→ Try it
When you answer, give every record back exactly as written.

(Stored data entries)
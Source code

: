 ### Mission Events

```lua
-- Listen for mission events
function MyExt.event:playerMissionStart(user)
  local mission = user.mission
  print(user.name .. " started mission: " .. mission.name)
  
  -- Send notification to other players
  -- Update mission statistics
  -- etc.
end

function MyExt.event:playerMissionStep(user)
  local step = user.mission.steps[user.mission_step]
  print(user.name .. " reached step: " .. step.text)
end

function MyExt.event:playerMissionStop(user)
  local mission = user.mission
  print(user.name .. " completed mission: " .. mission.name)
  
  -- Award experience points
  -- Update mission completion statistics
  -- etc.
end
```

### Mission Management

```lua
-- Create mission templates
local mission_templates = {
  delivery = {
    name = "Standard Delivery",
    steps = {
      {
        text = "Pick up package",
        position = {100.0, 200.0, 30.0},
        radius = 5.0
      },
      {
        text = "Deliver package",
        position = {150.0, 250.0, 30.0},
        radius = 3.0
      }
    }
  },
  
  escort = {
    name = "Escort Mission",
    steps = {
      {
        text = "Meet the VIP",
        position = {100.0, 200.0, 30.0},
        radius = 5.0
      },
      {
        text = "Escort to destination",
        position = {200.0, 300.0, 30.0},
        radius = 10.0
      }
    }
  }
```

→ Expected output
Source code

: ### Mission Events

```lua
-- Listen for mission events
function MyExt.event:playerMissionStart(user)
  local mission = user.mission
  print(user.name .. " started mission: " .. mission.name)
  
  -- Send notification to other players
  -- Update mission statistics
  -- etc.
end

function MyExt.event:playerMissionStep(user)
  local step = user.mission.steps[user.mission_step]
  print(user.name .. " reached step: " .. step.text)
end

function MyExt.event:playerMissionStop(user)
  local mission = user.mission
  print(user.name .. " completed mission: " .. mission.name)
  
  -- Award experience points
  -- Update mission completion statistics
  -- etc.
end
```

### Mission Management

```lua
-- Create mission templates
local mission_templates = {
  delivery = {
    name = "Standard Delivery",
    steps = {
      {
        text = "Pick up package",
        position = {100.0, 200.0, 30.0},
        radius = 5.0
      },
      {
        text = "Deliver package",
        position = {150.0, 250.0, 30.0},
        radius = 3.0
      }
    }
  },
  
  escort = {
    name = "Escort Mission",
    steps = {
      {
        text = "Meet the VIP",
        position = {100.0, 200.0, 30.0},
        radius = 5.0
      },
      {
        text = "Escort to destination",
        position = {200.0, 300.0, 30.0},
        radius = 10.0
      }
    }
  }
```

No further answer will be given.